Abstract

Abstract The influence of chromium doping and the calcination temperature on the structural, morphological, cation distribution and magnetic properties of CoCrxFe2−xO4 where x = 0.0, 0.25, 0.5, 0.75 and 1 were investigated in detail. The X-ray diffraction (XRD) analysis using the Rietveld refinement technique proved the nanocrystalline single-phase, chromium doped cobalt ferrite samples. It is observed that the lattice parameter 'a' decreases with increasing the chromium concentrations, while lattice parameter gradually enhances with increasing of calcination temperature. The cation distribution was inferred from the analysis of intensity of XRD as well magnetic properties.
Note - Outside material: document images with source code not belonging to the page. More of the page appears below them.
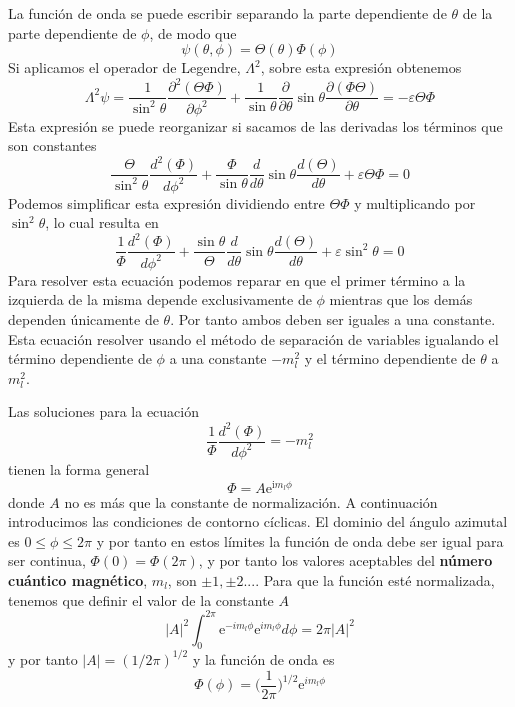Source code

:La función de onda se puede escribir separando la parte
dependiente de $\theta$ de la parte dependiente de $\phi$,
de modo que
\begin{equation}
    \psi(\theta, \phi)=\Theta(\theta)\Phi(\phi)
\end{equation}
Si aplicamos el operador de Legendre, $\Lambda^2$, sobre
esta expresión obtenemos
\begin{equation}
    \Lambda^2\psi=\frac{1}{\sin^2\theta}\frac{\partial^2(\Theta\Phi)}{\partial\phi^2}+
    \frac{1}{\sin\theta}\frac{\partial}{\partial\theta}\sin\theta\frac{\partial(\Phi\Theta)}{\partial\theta}=-\varepsilon\Theta\Phi
\end{equation}
Esta expresión se puede reorganizar si sacamos de las 
derivadas los términos que son constantes 
\begin{equation}
    \frac{\Theta}{\sin^2\theta}\frac{d^2(\Phi)}{d\phi^2} + 
    \frac{\Phi}{\sin\theta}\frac{d}{d\theta}\sin\theta\frac{d(\Theta)}{d\theta}+
    \varepsilon\Theta\Phi=0
\end{equation}
Podemos simplificar esta expresión dividiendo entre $\Theta\Phi$ y 
multiplicando por $\sin^2\theta$, lo cual resulta en
\begin{equation}
    \frac{1}{\Phi}\frac{d^2(\Phi)}{d\phi^2} + 
    \frac{\sin\theta}{\Theta}\frac{d}{d\theta}\sin\theta\frac{d(\Theta)}{d\theta}+
    \varepsilon\sin^2\theta=0\label{eq:rotor}
\end{equation}
Para resolver esta ecuación podemos reparar en que el
primer término a la izquierda de la misma depende 
exclusivamente de $\phi$ mientras que los demás 
dependen únicamente de $\theta$. Por tanto ambos deben
ser iguales a una constante. Esta ecuación resolver
usando el método de separación de variables igualando
el término dependiente de $\phi$ a una constante 
$-m^2_l$ y el término dependiente de $\theta$ a $m^2_l$.

Las soluciones para la ecuación 
\begin{equation}
    \frac{1}{\Phi}\frac{d^2(\Phi)}{d\phi^2}=-m^2_l
\end{equation}
tienen la forma general
\begin{equation}
    \Phi=A\mathrm{e}^{\mathrm{i}m_l\phi}
\end{equation}
donde $A$ no es más que la constante de normalización. A 
continuación introducimos las condiciones de contorno cíclicas.
El dominio del ángulo azimutal es $0\leq \phi\leq2\pi$
y por tanto en estos límites la función de onda debe ser
igual para ser continua, $\Phi(0)=\Phi(2\pi)$, y por tanto
los valores aceptables del \textbf{número cuántico magnético},
$m_l$, son $\pm 1,\pm 2...$. Para que la función esté
normalizada, tenemos que definir el valor de
la constante $A$
\begin{equation}
    |A|^2\int_0^{2\pi}\mathrm{e}^{-im_l\phi}\mathrm{e}^{im_l\phi}d\phi=
    2\pi|A|^2
\end{equation}
y por tanto $|A|=(1/2\pi)^{1/2}$ y la función de onda es
\begin{equation}
    \Phi(\phi)=\bigg(\frac{1}{2\pi}\bigg)^{1/2}\mathrm{e}^{im_l\phi}
\end{equation}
Magnetic measurements informed that both of the coercivity (HC) and saturation magnetization (MS) overall decrease with increasing chromium substitution. Also, with rising of calcination temperature from 350 to 1000 °C, for un-doped cobalt ferrite sample, MS is increased from 31 to78 emu/gr, respectively. These magnetic behaviors could be explained by the cation distribution and crystallite size enhancement. The HC enhancement for the heat-treated samples until 700 °C can be attributed to the crystal growth within the single domain region, while decreasing HC by further increasing calcination temperature to 1000 °C, is due to the transformation of single domain nanoparticles to multi-domain particles. The reduced hysteresis loops due to decreasing MS and HC with increase in chromium concentration, which in turn lowered the coercive field and softened the material, favoring its application in high-frequency transformers.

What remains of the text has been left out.